PayPayはなぜ一人勝ちできたのか?笠川剛史氏が明かす6,800万ユーザーへの道

2018年10月のサービス開始からわずか7年足らずで、登録ユーザー数6,800万人超、コード決済市場シェア約64%——。これほど短期間でキャッシュレス決済の「ナショナルブランド」へと昇りつめたPayPayの裏側には、派手なキャンペーンだけでは語れない泥臭い営業戦略・組織づくり・人間重視の哲学があった。
執行役員 営業統括本部長・笠川剛史氏のインタビューと市場データをもとに、PayPay「一人勝ち」の全貌を解き明かす。

📋 この記事の目次

  1. 数字で見るPayPayの圧倒的な現在地
  2. 競合との差——なぜここまで差がついたのか
  3. 「100億円キャンペーン」という爆弾投下
  4. ADSLを彷彿させる「ドブ板営業」の実態
  5. 笠川氏が語る営業組織と人材哲学
  6. 加盟店を「やめさせない」仕掛け
  7. これからのPayPay——スーパーアプリから金融インフラへ
  8. まとめ:PayPay一人勝ちの本質

① 数字で見るPayPayの圧倒的な現在地

まずPayPayの規模感を数字で確認しよう。2025年時点での主要指標は以下のとおりだ。

指標 数値・内容
登録ユーザー数 6,800万人超(2025年3月時点)
コード決済市場シェア 約64%(圧倒的首位)
2024年度 決済取扱高 12.5兆円(単体)
2024年 決済回数 74.6億回(全キャッシュレス決済の約5回に1回)
加盟店・利用可能箇所数 1,000万カ所超
本人確認(eKYC)完了ユーザー 3,600万人超(登録ユーザーの半数以上)

日本のスマホユーザーの約3人に2人が利用しているという数字は衝撃的だ。しかも2024年のキャッシュレス決済比率は42.8%となり、政府目標の40%(2025年まで)を1年前倒しで達成。その牽引役の一つがPayPayであることに疑いの余地はない。

② 競合との差——なぜここまで差がついたのか

笠川氏は競合との最大の差について明快に語っている。「加盟店網の違いだ。他社は街の個人店への導入がかなり少ない」——。大手チェーンだけを抑えても、生活者の日常にはなれない。個人経営の飲食店・小売店・美容院まで網羅してこそ、「財布を持ち歩かなくていい」という体験価値が生まれる。

主要競合サービスとの現時点での比較を見てみよう。

サービス コード決済シェア 加盟店・利用箇所 手数料(標準)
PayPay 約64% 1,000万カ所超 1.98%(マイストア加入で1.60%)
楽天ペイ 約15%前後 600万カ所 2.20%〜(最強プラン)
d払い 約10%前後 約602万カ所 2.6%(無料キャンペーン実施中)
auPAY 数% 無料期間を延長中

競合が手数料無料を延長してPayPayへの対抗策を打つなか、PayPayだけが2021年から有料化に踏み切った。それでも加盟店離れが起きなかった——これがPayPayの「底力」を証明する最大のエピソードだ。ユーザー基盤が大きいため、加盟店がPayPayをやめると集客に影響が出ると判断し、解約できなくなっているのだ。

③ 「100億円キャンペーン」という爆弾投下

サービス開始直後の2018年12月、PayPayは「100億円あげちゃうキャンペーン」を打ち出す。当時は「いくらなんでもやりすぎ」「赤字で潰れる」という批判も多かったが、わずか10日間で100億円の枠がなくなった。冷蔵庫など大型家電にも適用されたことで口コミが爆発的に広がり、アプリDL数と決済利用が急伸した。

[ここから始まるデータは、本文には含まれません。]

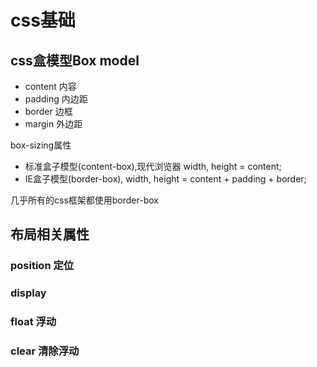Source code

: # css基础

## css盒模型Box model

* content 内容
* padding 内边距
* border 边框
* margin 外边距

box-sizing属性

* 标准盒子模型(content-box),现代浏览器 width, height = content;
* IE盒子模型(border-box), width, height = content + padding + border;

几乎所有的css框架都使用border-box

## 布局相关属性

### position 定位

### display

### float 浮动

### clear 清除浮动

これはソフトバンクの得意戦術——「先行赤字・LTV回収」の無料戦略——の再現だ。2001年にYahoo! BBのADSLモデムを街頭で無償配布し日本のブロードバンド普及を牽引した孫正義氏の発想が、そのままPayPayに息づいている。初期コストで大きな赤字を出しても、長期の決済手数料・金融サービス収益で必ず回収できるという計算だ。

📌 マーケティング上のポイント
PayPayのマーケティング本部長(当時)・藤井博文氏によれば、「本来なら加盟店を十分に広げてから市場に出るべきだが、待っている余裕はなかった。競合に勝つには強烈なインパクトが必要で、100億円キャンペーンという"強引な力業"で認知と初期ユーザーを取りに行った」という。当初2024年を目標としていた3,000万ユーザー達成を4年前倒しで実現した。

④ ADSLを彷彿させる「ドブ板営業」の実態

派手なキャンペーンの裏で、実は地道な「人海戦術」がPayPayの躍進を支えていた。ソフトバンクから数千人規模の精鋭営業部隊を受け入れ、社員が直接店舗へ足を運んで加盟店の新規開拓からアフターケアまでを担う。まさに2001年のYahoo! BB「白いパラソル部隊」を彷彿させるローラー作戦だ。

さらにPayPayはセールステックも活用した。地図データと連携してルート営業を最適化する「UPWARD」を導入し、飛び込み訪問の効率を劇的に高めた。どの店舗を訪問したか、責任者と話せたか、他社サービスは入っているか——こうした情報をリアルタイムで蓄積し、次のアクションに活かす「デジタル×ドブ板」のハイブリッド営業が展開された。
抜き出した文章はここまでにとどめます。